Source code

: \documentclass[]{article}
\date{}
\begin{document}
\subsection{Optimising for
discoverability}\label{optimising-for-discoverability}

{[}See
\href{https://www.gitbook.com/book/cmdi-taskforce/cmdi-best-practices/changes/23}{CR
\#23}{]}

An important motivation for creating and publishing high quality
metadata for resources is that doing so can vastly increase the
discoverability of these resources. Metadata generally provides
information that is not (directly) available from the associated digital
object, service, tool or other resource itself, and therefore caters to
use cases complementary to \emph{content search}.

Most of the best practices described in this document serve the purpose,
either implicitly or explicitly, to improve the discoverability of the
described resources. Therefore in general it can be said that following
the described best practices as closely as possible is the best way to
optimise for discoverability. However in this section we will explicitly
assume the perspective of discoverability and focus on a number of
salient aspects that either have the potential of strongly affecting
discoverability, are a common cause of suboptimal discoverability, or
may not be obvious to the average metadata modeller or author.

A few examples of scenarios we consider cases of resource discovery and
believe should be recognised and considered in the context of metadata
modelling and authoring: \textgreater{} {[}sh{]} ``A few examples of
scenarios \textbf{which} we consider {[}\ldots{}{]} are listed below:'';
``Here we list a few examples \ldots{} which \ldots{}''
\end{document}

----------

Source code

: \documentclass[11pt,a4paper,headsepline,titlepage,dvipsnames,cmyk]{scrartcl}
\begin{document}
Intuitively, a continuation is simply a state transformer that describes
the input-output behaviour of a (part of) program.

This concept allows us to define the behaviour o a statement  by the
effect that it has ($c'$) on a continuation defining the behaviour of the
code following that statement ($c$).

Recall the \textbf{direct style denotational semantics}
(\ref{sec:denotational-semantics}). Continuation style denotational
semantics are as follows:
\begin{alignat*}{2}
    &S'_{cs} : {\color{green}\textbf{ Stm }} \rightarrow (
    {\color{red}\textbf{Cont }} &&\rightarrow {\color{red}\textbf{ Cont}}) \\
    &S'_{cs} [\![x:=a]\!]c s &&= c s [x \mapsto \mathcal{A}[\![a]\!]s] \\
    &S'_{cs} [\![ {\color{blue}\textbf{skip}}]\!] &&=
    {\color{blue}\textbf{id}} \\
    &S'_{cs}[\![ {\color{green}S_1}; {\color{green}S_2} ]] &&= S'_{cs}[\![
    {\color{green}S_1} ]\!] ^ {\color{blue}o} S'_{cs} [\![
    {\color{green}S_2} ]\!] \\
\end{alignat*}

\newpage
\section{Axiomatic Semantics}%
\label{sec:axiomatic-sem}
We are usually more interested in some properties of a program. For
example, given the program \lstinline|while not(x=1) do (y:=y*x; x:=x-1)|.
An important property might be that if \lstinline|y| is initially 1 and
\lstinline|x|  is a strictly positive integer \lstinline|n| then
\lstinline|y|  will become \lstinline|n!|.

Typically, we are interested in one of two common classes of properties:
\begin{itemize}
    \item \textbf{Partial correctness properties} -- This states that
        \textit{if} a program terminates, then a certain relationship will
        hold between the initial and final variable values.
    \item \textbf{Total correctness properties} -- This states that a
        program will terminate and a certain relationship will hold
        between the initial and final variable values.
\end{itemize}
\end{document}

----------

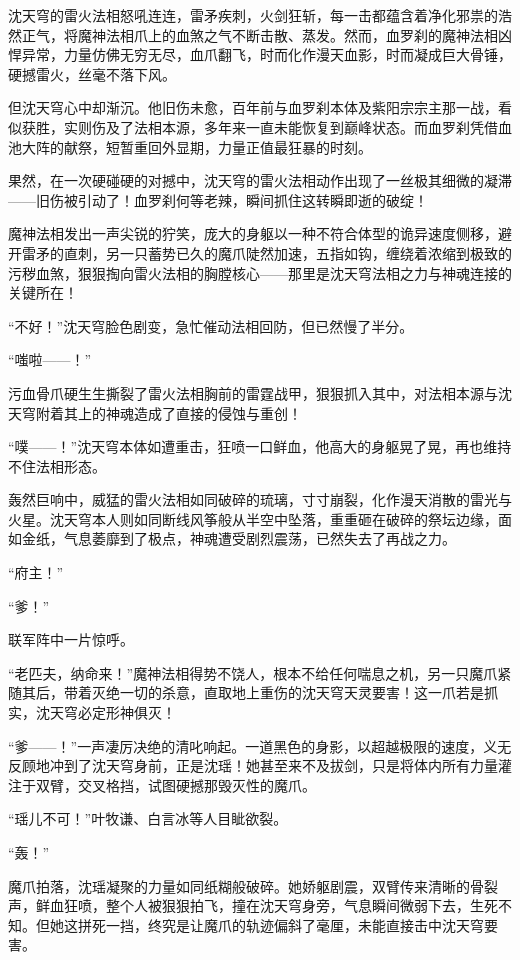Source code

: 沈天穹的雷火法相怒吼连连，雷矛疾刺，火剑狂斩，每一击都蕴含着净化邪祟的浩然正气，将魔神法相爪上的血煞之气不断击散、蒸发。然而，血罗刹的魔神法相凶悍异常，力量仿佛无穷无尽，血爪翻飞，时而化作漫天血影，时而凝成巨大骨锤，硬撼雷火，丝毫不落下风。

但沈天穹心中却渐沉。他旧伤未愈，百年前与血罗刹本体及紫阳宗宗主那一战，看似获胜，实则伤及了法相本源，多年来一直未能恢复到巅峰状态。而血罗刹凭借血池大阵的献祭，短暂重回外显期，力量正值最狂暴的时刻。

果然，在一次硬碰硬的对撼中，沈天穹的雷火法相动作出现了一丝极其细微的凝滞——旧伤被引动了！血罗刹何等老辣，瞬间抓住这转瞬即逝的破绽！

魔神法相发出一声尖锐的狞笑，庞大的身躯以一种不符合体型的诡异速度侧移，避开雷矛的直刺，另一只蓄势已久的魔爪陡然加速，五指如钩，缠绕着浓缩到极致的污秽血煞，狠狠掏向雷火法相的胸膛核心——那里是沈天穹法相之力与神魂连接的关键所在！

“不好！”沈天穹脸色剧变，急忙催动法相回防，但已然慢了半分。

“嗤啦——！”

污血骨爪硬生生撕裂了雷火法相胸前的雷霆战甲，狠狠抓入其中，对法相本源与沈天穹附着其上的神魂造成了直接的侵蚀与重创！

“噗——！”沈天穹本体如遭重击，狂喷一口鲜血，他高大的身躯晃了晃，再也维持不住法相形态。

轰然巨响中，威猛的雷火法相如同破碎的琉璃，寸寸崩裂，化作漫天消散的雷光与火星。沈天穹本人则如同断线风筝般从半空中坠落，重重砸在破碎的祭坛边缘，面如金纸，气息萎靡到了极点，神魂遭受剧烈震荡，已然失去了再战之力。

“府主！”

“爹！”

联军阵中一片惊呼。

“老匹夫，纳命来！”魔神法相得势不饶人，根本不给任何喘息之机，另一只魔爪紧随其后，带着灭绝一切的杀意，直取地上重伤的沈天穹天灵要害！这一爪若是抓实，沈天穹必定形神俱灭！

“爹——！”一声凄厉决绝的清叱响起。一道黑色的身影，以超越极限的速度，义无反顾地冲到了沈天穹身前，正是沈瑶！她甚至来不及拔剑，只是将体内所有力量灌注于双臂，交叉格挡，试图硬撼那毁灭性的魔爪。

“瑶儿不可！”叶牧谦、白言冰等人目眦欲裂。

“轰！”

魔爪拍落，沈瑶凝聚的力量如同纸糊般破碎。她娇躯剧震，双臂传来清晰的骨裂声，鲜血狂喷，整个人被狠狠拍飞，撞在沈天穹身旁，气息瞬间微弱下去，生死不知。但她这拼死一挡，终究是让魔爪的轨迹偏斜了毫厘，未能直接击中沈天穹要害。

----------

EXERCISE INSTRUCTIONS | Which lines above contain the word "important"? Copy all of them.

ANSWER SPACE |
An important motivation for creating and publishing high quality
An important property might be that if \lstinline|y| is initially 1 and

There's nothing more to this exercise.